1 The Relational Model
Week 1: January 23 - January 29, 2022
- What Goes Around Comes Around by Stonebraker and Hellerstein.
- REDBOOK Chapter 1: Background: The commentary to the paper above by Stonebraker discusses new data models like JSON.
- COWS 1.1 - 1.5
- REDBOOK Chapter 9: Languages: The commentary by Hellerstein on the powerful abstractions that database systems offer. Focus on data independence.
- Data Models on Gradescope.
A database is an organized collection of inter-related data that models some aspect of the real-world. This module focuses on data models or the tools and concepts that describe the semantics (meaning) of the data, the relationships within the data and the constraints in it.
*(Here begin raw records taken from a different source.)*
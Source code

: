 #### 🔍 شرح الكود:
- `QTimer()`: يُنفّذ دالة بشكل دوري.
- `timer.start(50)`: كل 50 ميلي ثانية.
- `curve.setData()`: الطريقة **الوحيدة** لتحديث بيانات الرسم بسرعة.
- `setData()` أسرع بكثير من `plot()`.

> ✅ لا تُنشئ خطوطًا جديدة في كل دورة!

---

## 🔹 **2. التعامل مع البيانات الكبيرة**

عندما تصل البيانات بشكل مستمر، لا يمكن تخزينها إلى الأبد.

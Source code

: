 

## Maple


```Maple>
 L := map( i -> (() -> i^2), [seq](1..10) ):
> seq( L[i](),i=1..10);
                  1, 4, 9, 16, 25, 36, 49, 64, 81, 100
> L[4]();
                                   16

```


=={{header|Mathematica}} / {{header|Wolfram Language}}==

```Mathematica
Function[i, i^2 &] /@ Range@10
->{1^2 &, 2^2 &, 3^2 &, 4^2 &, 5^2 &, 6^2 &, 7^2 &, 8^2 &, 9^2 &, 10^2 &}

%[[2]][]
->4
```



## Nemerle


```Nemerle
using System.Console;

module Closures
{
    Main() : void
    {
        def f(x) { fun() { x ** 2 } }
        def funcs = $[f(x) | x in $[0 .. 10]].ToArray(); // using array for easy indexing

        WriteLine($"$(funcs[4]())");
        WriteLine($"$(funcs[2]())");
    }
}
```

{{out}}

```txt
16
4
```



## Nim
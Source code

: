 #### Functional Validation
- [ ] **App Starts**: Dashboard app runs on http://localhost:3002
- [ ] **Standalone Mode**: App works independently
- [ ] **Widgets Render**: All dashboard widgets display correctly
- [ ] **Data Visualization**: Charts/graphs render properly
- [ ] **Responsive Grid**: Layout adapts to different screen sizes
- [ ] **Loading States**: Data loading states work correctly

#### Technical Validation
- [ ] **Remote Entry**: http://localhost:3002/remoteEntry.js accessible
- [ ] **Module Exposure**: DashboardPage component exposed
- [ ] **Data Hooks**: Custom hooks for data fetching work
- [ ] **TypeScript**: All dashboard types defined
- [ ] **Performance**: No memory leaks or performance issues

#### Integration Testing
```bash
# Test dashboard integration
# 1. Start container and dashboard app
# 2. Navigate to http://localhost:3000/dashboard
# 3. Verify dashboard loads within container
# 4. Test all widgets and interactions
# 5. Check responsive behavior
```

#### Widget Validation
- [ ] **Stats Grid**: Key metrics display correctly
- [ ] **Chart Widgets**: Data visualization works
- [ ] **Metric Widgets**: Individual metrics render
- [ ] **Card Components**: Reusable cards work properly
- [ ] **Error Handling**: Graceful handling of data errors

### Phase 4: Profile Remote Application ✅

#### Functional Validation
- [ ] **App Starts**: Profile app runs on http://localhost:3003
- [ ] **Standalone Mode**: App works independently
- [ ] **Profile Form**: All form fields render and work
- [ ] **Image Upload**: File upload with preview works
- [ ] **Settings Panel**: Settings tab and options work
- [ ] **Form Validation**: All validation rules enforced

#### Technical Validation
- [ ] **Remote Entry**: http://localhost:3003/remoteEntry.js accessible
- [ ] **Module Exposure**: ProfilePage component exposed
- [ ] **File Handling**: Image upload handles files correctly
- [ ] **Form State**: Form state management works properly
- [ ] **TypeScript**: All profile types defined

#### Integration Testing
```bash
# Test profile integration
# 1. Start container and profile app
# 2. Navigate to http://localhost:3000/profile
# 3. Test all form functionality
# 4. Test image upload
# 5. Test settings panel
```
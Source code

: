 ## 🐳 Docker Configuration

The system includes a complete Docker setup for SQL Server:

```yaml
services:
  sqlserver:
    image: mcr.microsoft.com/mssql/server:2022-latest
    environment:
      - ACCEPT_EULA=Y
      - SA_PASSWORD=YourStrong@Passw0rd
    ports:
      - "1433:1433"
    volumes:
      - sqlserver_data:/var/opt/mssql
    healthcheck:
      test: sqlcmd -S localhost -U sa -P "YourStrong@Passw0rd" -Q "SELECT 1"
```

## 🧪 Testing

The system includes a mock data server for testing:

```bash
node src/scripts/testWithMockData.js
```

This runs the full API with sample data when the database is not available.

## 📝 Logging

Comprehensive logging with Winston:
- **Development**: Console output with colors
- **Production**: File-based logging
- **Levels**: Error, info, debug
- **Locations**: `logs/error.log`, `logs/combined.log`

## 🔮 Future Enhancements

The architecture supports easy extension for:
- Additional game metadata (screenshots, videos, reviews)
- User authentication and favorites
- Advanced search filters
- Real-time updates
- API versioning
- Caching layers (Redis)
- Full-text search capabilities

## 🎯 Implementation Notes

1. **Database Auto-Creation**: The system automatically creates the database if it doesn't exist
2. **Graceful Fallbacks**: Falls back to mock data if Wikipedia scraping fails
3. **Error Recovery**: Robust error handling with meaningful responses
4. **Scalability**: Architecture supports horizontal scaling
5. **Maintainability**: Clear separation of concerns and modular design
A database management system (DBMS) is the software that manages the database. Don’t confuse these two.
We often assume that the people interacting with a DBMS are data analysts, decision-makers, etc. The reality is that the people that interact most with a DBMS and use languages like SQL are software developers. A DBMS is just another API for software development. So it is important to ask what is it that they offer to make our lives easier as software developers. Here will explore one such feature: clean data models and their associated higher level data manipulation languages. We will build up to the relation model and in the next module, we will explore relational algebra and SQL as the relational model’s higher level language.
1.1 Flat File Strawman
To understand what a data model and a DBMS offers, let’s start with a world where we just store our data on flat files and rely on the operating system’s file system to take care of things like recovery and concurrency control. What could possibly go wrong?
Issues with the RegistrarApp flat file database:
-
Data Integrity
- How do we makes sure that repeated information (e.g. student details for a student with multiple entries for each course they took) is consistent?
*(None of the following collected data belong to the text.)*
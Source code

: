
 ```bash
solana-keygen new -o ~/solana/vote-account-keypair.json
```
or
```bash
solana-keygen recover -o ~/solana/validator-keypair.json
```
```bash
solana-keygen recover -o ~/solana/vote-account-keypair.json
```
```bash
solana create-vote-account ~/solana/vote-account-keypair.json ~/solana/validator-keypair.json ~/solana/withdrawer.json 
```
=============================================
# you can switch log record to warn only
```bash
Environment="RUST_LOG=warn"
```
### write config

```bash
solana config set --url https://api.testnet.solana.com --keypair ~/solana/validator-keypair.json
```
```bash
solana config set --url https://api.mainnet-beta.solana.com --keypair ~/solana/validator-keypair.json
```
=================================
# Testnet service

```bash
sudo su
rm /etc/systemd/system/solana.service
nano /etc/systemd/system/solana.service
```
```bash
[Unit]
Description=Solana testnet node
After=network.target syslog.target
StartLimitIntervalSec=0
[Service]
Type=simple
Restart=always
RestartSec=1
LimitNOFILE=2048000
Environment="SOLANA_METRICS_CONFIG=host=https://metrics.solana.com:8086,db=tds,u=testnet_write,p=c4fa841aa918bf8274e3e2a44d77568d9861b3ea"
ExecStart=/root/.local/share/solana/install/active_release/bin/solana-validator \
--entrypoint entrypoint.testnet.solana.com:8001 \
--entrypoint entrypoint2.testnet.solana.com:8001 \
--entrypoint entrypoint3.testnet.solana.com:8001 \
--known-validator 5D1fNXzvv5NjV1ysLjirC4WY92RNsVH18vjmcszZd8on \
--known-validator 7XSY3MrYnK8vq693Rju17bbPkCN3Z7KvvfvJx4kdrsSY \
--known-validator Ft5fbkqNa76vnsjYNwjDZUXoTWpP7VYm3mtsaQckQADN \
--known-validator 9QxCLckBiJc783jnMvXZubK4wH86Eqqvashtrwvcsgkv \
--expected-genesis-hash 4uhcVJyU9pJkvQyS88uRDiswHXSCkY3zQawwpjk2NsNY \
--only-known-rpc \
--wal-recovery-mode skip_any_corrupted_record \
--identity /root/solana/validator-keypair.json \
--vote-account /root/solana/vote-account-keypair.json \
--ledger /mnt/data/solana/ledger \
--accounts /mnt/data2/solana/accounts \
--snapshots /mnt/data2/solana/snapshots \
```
- What if we write an invalid string in our csv, skip a field, corrupt one line?
- How do we store multiple courses for each student? What if each developer chooses a different strategy (e.g. multiple rows with repeated information, a nested map or a nested array of courses for each student?)
-
Implementation
- How do you search for a student efficiently?
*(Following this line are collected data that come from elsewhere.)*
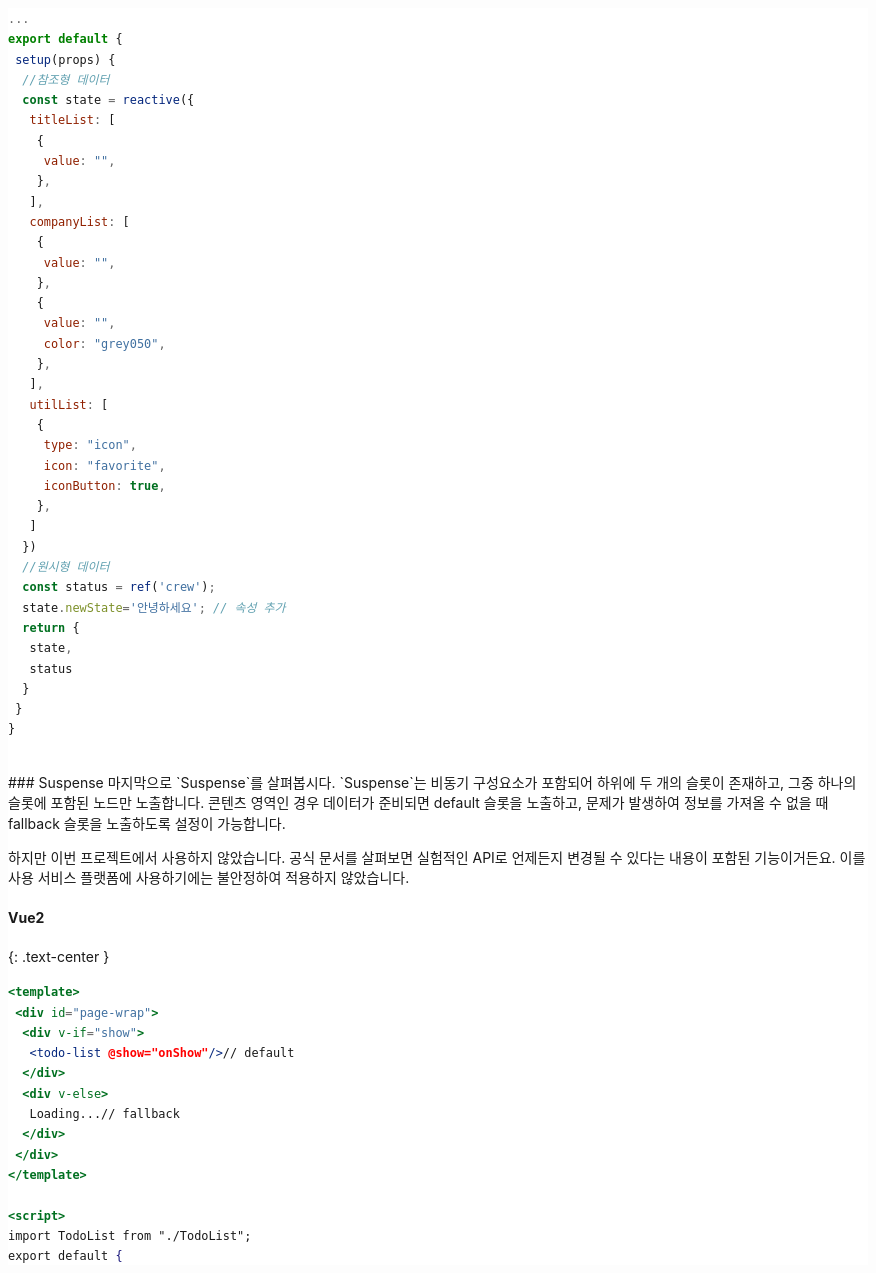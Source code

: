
 ```js
...
export default {
 setup(props) {
  //참조형 데이터
  const state = reactive({
   titleList: [
    {
     value: "",
    },
   ],
   companyList: [
    {
     value: "",
    },
    {
     value: "",
     color: "grey050",
    },
   ],
   utilList: [
    {
     type: "icon",
     icon: "favorite",
     iconButton: true,
    },
   ]
  })
  //원시형 데이터
  const status = ref('crew');
  state.newState='안녕하세요'; // 속성 추가
  return {
   state,
   status
  } 
 }
}
```
<br/>
### Suspense
   마지막으로 `Suspense`를 살펴봅시다. `Suspense`는 비동기 구성요소가 포함되어 하위에 두 개의 슬롯이 존재하고, 그중 하나의 슬롯에 포함된 노드만 노출합니다. 콘텐츠 영역인 경우 데이터가 준비되면 default 슬롯을 노출하고, 문제가 발생하여 정보를 가져올 수 없을 때  fallback 슬롯을 노출하도록 설정이 가능합니다.

   하지만 이번 프로젝트에서 사용하지 않았습니다. 공식 문서를 살펴보면 실험적인 API로 언제든지 변경될 수 있다는 내용이 포함된 기능이거든요. 이를 사용 서비스 플랫폼에 사용하기에는 불안정하여 적용하지 않았습니다.
	 
#### Vue2
{: .text-center }
	 
```jsx
<template>
 <div id="page-wrap">
  <div v-if="show">
   <todo-list @show="onShow"/>// default
  </div>
  <div v-else>
   Loading...// fallback
  </div>
 </div>
</template>

<script>
import TodoList from "./TodoList";
export default {
```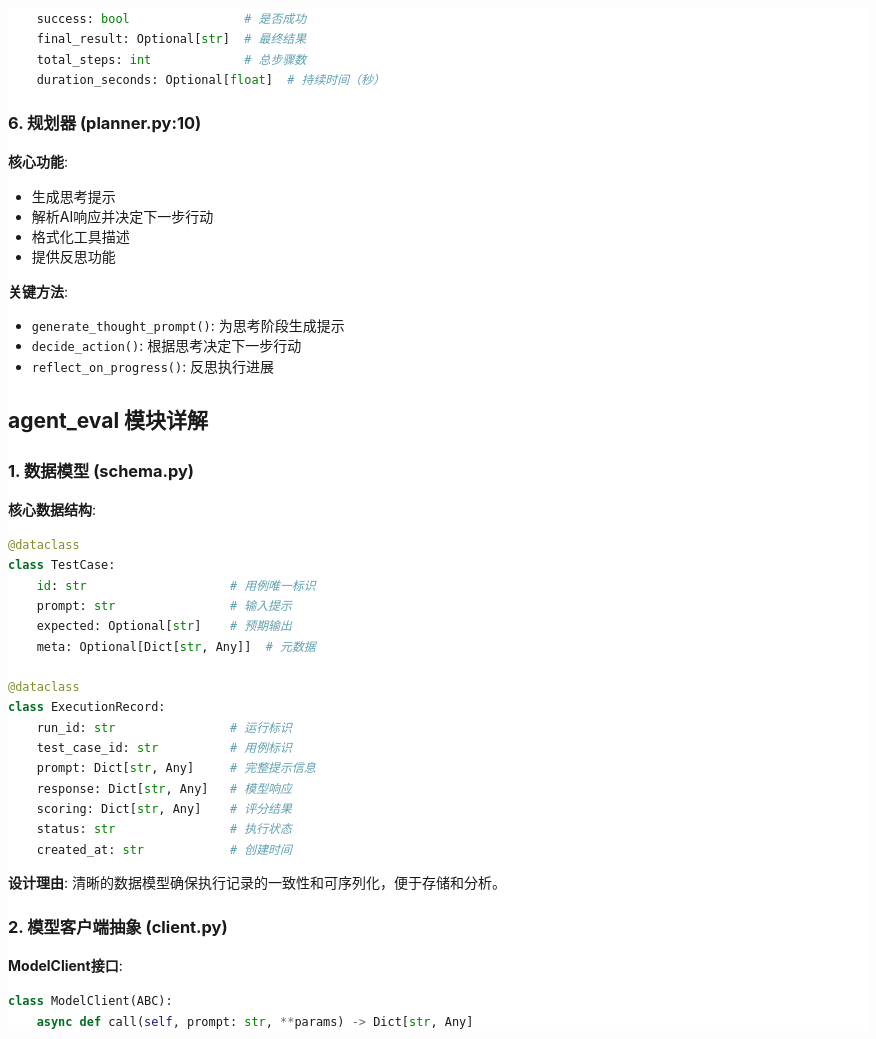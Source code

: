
 ```python
    success: bool                # 是否成功
    final_result: Optional[str]  # 最终结果
    total_steps: int             # 总步骤数
    duration_seconds: Optional[float]  # 持续时间（秒）
```

### 6. 规划器 (planner.py:10)

**核心功能**:
- 生成思考提示
- 解析AI响应并决定下一步行动
- 格式化工具描述
- 提供反思功能

**关键方法**:
- `generate_thought_prompt()`: 为思考阶段生成提示
- `decide_action()`: 根据思考决定下一步行动
- `reflect_on_progress()`: 反思执行进展

## agent_eval 模块详解

### 1. 数据模型 (schema.py)

**核心数据结构**:

```python
@dataclass
class TestCase:
    id: str                    # 用例唯一标识
    prompt: str                # 输入提示
    expected: Optional[str]    # 预期输出
    meta: Optional[Dict[str, Any]]  # 元数据

@dataclass  
class ExecutionRecord:
    run_id: str                # 运行标识
    test_case_id: str          # 用例标识
    prompt: Dict[str, Any]     # 完整提示信息
    response: Dict[str, Any]   # 模型响应
    scoring: Dict[str, Any]    # 评分结果
    status: str                # 执行状态
    created_at: str            # 创建时间
```

**设计理由**: 清晰的数据模型确保执行记录的一致性和可序列化，便于存储和分析。

### 2. 模型客户端抽象 (client.py)

**ModelClient接口**:
```python
class ModelClient(ABC):
    async def call(self, prompt: str, **params) -> Dict[str, Any]
```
- How to allow mutliple applications to access the same database?
- How to allow concurrent access (reads and writes) to the same file at the same time?
-
Durability
- How do you ensure that the data stays consistent when the system crashes as you are updating the record? You can’t rely on the OS file system, they protect the file’s meta data but not its contents!
- What if you replicate your database? How to make sure that the replicas are consistent?
We will focus on the first set of problems in the first part of the course, then we will look at implementation problems and finally concurrency and durability challenges at the end of the course.
1.2 Data Models
A data model is a collection of concepts for describing the data in a database.
A schema is a description of a particular collection of data, using a given data model.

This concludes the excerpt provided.